What is expected. Copy every line from the data below in which the string "pipeline" can be found.

Dataset excerpts.
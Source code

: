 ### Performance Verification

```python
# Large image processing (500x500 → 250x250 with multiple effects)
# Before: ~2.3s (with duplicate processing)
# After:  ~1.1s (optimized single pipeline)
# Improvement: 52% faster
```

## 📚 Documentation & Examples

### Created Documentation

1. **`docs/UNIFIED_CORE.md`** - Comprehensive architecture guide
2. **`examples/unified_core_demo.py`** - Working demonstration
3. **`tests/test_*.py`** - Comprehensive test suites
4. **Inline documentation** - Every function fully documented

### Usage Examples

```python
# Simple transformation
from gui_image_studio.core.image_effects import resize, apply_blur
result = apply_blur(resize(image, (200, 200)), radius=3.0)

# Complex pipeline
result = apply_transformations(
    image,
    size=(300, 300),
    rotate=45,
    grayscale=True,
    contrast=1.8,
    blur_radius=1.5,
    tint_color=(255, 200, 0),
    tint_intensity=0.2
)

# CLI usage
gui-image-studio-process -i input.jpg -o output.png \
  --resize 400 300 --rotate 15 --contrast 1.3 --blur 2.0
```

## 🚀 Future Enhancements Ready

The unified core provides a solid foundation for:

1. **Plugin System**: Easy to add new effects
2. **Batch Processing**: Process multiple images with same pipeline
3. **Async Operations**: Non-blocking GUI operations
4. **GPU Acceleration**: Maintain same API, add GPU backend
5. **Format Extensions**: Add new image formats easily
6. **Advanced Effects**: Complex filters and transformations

Response to the task.
# After:  ~1.1s (optimized single pipeline)
# Complex pipeline
2. **Batch Processing**: Process multiple images with same pipeline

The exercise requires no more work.